If you're married, all property either owns is split as if it belonged to you both when you divorce, no matter who it belongs to on paper, and the richer party (usually, not always, the bloke) generally has to pay spousal maintenance. The priority is housing the kids, so you would have the right, often, to stay in the family home, often until the smallest is 18. He is also unable to sell the house from under you if you lodge a charge with the Land Registry, and nor can he remortgage it without your formal written consent (and the bank are liable, if they allow him to without conducting their own investigation into his marital status).
If you are NOT married, all he owes you is what you put in to the house in money, ie payments towards a mortgage. Domestic labour has no value at all. Raising his kids has no value at all. He only has to pay the CSA assessed amount for child maintenance if you split, but I note you say he has his own business. It shouldn't be too hard for him to cook the books so he is assessed as owing you peanuts. There is no such thing as a de facto or common law relationship, so you have no more rights over his house than a lodger would do. Frankly, my heart sank when you said you weren't married; marriage offers women protection from financial abuse, not men freedom to abuse.
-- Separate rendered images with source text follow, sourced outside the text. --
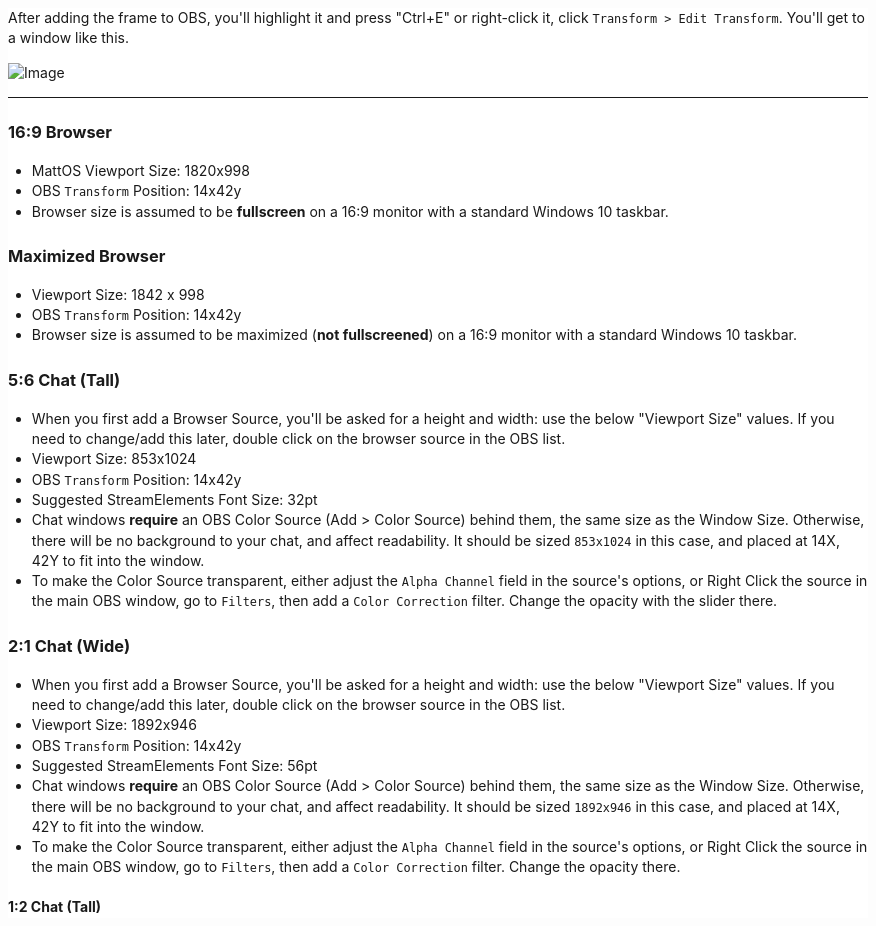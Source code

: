 After adding the frame to OBS, you'll highlight it and press "Ctrl+E" or right-click it, click `Transform > Edit Transform`. You'll get to a window like this.

![Image](https://i.imgur.com/H5MCPiF.png)

---

### 16:9 Browser

* MattOS Viewport Size: 1820x998
* OBS `Transform` Position: 14x42y
* Browser size is assumed to be **fullscreen** on a 16:9 monitor with a standard Windows 10 taskbar.

### Maximized Browser

* Viewport Size: 1842 x 998
* OBS `Transform` Position: 14x42y
* Browser size is assumed to be maximized (**not fullscreened**) on a 16:9 monitor with a standard Windows 10 taskbar.

### 5:6 Chat (Tall)

* When you first add a Browser Source, you'll be asked for a height and width: use the below "Viewport Size" values. If you need to change/add this later, double click on the browser source in the OBS list.
* Viewport Size: 853x1024
* OBS `Transform` Position: 14x42y
* Suggested StreamElements Font Size: 32pt
* Chat windows **require** an OBS Color Source (Add > Color Source) behind them, the same size as the Window Size. Otherwise, there will be no background to your chat, and affect readability. It should be sized ``853x1024`` in this case, and placed at 14X, 42Y to fit into the window.
* To make the Color Source transparent, either adjust the ```Alpha Channel``` field in the source's options, or Right Click the source in the main OBS window, go to ``Filters``, then add a ``Color Correction`` filter. Change the opacity with the slider there.

### 2:1 Chat (Wide)

* When you first add a Browser Source, you'll be asked for a height and width: use the below "Viewport Size" values. If you need to change/add this later, double click on the browser source in the OBS list.
* Viewport Size: 1892x946
* OBS `Transform` Position: 14x42y
* Suggested StreamElements Font Size: 56pt
* Chat windows **require** an OBS Color Source (Add > Color Source) behind them, the same size as the Window Size. Otherwise, there will be no background to your chat, and affect readability. It should be sized ``1892x946`` in this case, and placed at 14X, 42Y to fit into the window.
* To make the Color Source transparent, either adjust the ```Alpha Channel``` field in the source's options, or Right Click the source in the main OBS window, go to ``Filters``, then add a ``Color Correction`` filter. Change the opacity there.

#### 1:2 Chat (Tall)
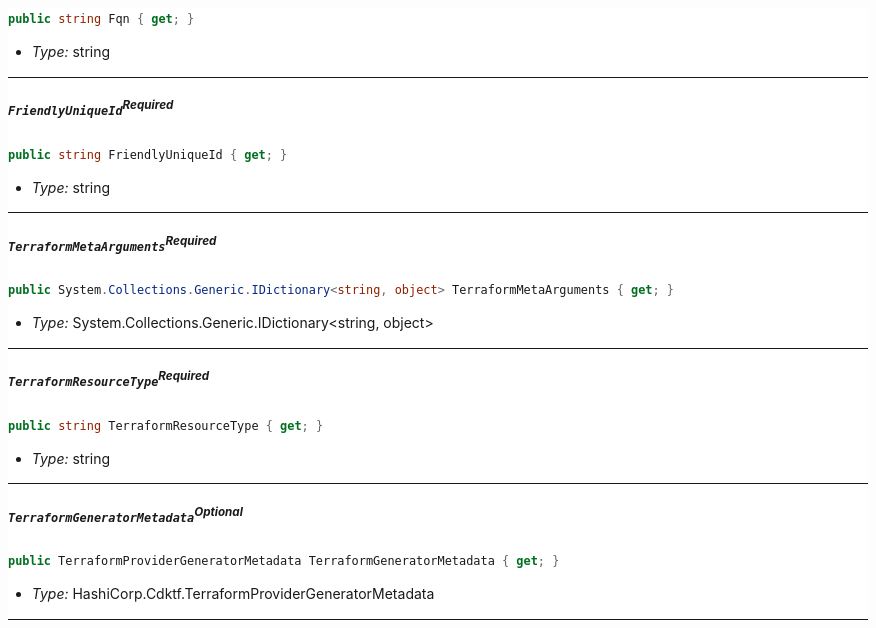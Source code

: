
 ```csharp
public string Fqn { get; }
```

- *Type:* string

---

##### `FriendlyUniqueId`<sup>Required</sup> <a name="FriendlyUniqueId" id="@cdktf/provider-opentelekomcloud.dataOpentelekomcloudDmsProductV1.DataOpentelekomcloudDmsProductV1.property.friendlyUniqueId"></a>

```csharp
public string FriendlyUniqueId { get; }
```

- *Type:* string

---

##### `TerraformMetaArguments`<sup>Required</sup> <a name="TerraformMetaArguments" id="@cdktf/provider-opentelekomcloud.dataOpentelekomcloudDmsProductV1.DataOpentelekomcloudDmsProductV1.property.terraformMetaArguments"></a>

```csharp
public System.Collections.Generic.IDictionary<string, object> TerraformMetaArguments { get; }
```

- *Type:* System.Collections.Generic.IDictionary<string, object>

---

##### `TerraformResourceType`<sup>Required</sup> <a name="TerraformResourceType" id="@cdktf/provider-opentelekomcloud.dataOpentelekomcloudDmsProductV1.DataOpentelekomcloudDmsProductV1.property.terraformResourceType"></a>

```csharp
public string TerraformResourceType { get; }
```

- *Type:* string

---

##### `TerraformGeneratorMetadata`<sup>Optional</sup> <a name="TerraformGeneratorMetadata" id="@cdktf/provider-opentelekomcloud.dataOpentelekomcloudDmsProductV1.DataOpentelekomcloudDmsProductV1.property.terraformGeneratorMetadata"></a>

```csharp
public TerraformProviderGeneratorMetadata TerraformGeneratorMetadata { get; }
```

- *Type:* HashiCorp.Cdktf.TerraformProviderGeneratorMetadata

---
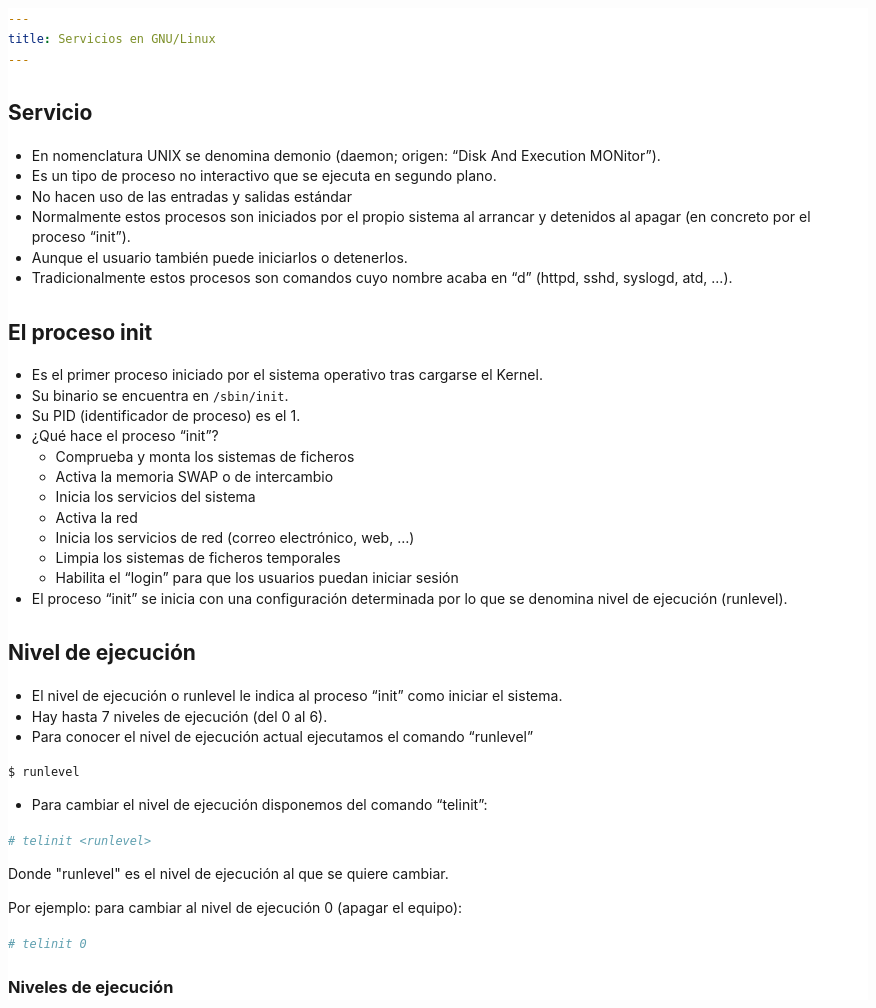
 ```yaml
---
title: Servicios en GNU/Linux
---
```


## Servicio

* En nomenclatura UNIX se denomina demonio (daemon; origen: “Disk And Execution MONitor”). 
* Es un tipo de proceso no interactivo que se ejecuta en segundo plano.
* No hacen uso de las entradas y salidas estándar
* Normalmente estos procesos son iniciados por el propio sistema al arrancar y detenidos al apagar (en concreto por el proceso “init”).
* Aunque el usuario también puede iniciarlos o detenerlos.
* Tradicionalmente estos procesos son comandos cuyo nombre acaba en “d” (httpd, sshd, syslogd, atd, ...).

## El proceso init

* Es el primer proceso iniciado por el sistema operativo tras cargarse el Kernel.
* Su binario se encuentra en `/sbin/init`.
* Su PID (identificador de proceso) es el 1.
* ¿Qué hace el proceso “init”?
  * Comprueba y monta los sistemas de ficheros
  * Activa la memoria SWAP o de intercambio
  * Inicia los servicios del sistema 
  * Activa la red
  * Inicia los servicios de red (correo electrónico, web, …)
  * Limpia los sistemas de ficheros temporales
  * Habilita el “login” para que los usuarios puedan iniciar sesión
* El proceso “init” se inicia con una configuración determinada por lo que se denomina nivel de ejecución (runlevel).
## Nivel de ejecución
* El nivel de ejecución o runlevel le indica al proceso “init” como iniciar el sistema.
* Hay hasta 7 niveles de ejecución (del 0 al 6).
* Para conocer el nivel de ejecución actual ejecutamos el comando “runlevel”
```bash
$ runlevel
```
* Para cambiar el nivel de ejecución disponemos del comando “telinit”:
```bash
# telinit <runlevel>
```
Donde "runlevel" es el nivel de ejecución al que se quiere cambiar.

Por ejemplo: para cambiar al nivel de ejecución 0 (apagar el equipo):

```bash
# telinit 0
```

### Niveles de ejecución
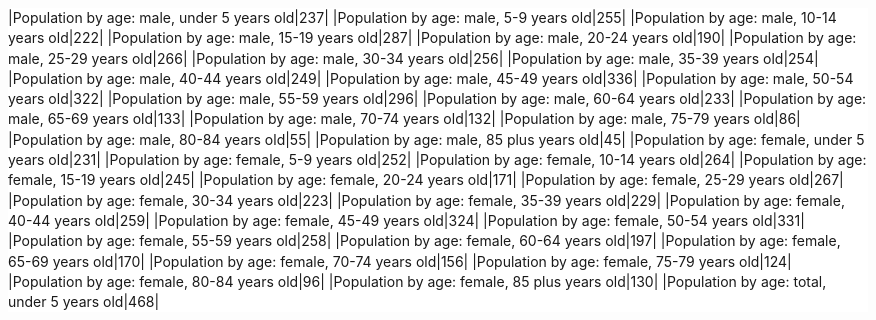 |Population by age: male, under 5 years old|237|
|Population by age: male, 5-9 years old|255|
|Population by age: male, 10-14 years old|222|
|Population by age: male, 15-19 years old|287|
|Population by age: male, 20-24 years old|190|
|Population by age: male, 25-29 years old|266|
|Population by age: male, 30-34 years old|256|
|Population by age: male, 35-39 years old|254|
|Population by age: male, 40-44 years old|249|
|Population by age: male, 45-49 years old|336|
|Population by age: male, 50-54 years old|322|
|Population by age: male, 55-59 years old|296|
|Population by age: male, 60-64 years old|233|
|Population by age: male, 65-69 years old|133|
|Population by age: male, 70-74 years old|132|
|Population by age: male, 75-79 years old|86|
|Population by age: male, 80-84 years old|55|
|Population by age: male, 85 plus years old|45|
|Population by age: female, under 5 years old|231|
|Population by age: female, 5-9 years old|252|
|Population by age: female, 10-14 years old|264|
|Population by age: female, 15-19 years old|245|
|Population by age: female, 20-24 years old|171|
|Population by age: female, 25-29 years old|267|
|Population by age: female, 30-34 years old|223|
|Population by age: female, 35-39 years old|229|
|Population by age: female, 40-44 years old|259|
|Population by age: female, 45-49 years old|324|
|Population by age: female, 50-54 years old|331|
|Population by age: female, 55-59 years old|258|
|Population by age: female, 60-64 years old|197|
|Population by age: female, 65-69 years old|170|
|Population by age: female, 70-74 years old|156|
|Population by age: female, 75-79 years old|124|
|Population by age: female, 80-84 years old|96|
|Population by age: female, 85 plus years old|130|
|Population by age: total, under 5 years old|468|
He never had any intention of marrying you. He has a slave he can leave at any time, who has no financial claim on him but bears, raises and cares for his children in exchange for the roof over her head and the food in her mouth. Why would this vile waste of oxygen alter a situation so favourable to himself?
You're as much of a slave as those women who are trafficked to this country to provide unpaid domestic labour. Except he expects you to sleep with him, too.
Personally, I think you need to refuse to pay the council tax with your child benefit, because you need to start getting driving lessons and that should fund it. You need to think strategically here - if you threaten to leave if he won't put half the house in your name, because you want the security in case he runs off and leaves you for another woman in 20 years, he may concede on that if he's confident enough that you won't leave him, because it leaves him more financially secure than if you were married, as he won't owe you spousal support. Frankly if he is self-employed then that's pretty much the only guaranteed source of finance anyway.
Speak to Women's Aid and get your free sessions with a few local solicitors (I especially advise finding out who the best ones in a split and over childcare issues are, because that free initial session means they cannot represent him later on, should it come to that). You need to make a plan on how to leave him. You can't just walk, you need to try to get to a point where you have more money from him, even if you have to go on strike/nag/threaten to leave to do it. And before that, IMO you need to try to learn to drive and to retrain, so you can start working when your youngest is old enough for the free nursery hours. Long term he won't provide for you, from what you've said, so it's imperative you make it possible to provide for yourself.
I would also post in legal, as I'm not a lawyer and the law moves incredibly fast, so perhaps it is more in your favour than it was a short while ago in terms of property rights. I hope so, though tbh I am doubtful.
This is an awful situation and you are amazing to be as intact and together as you are, after so long being ground down. Your kids are lucky to have you.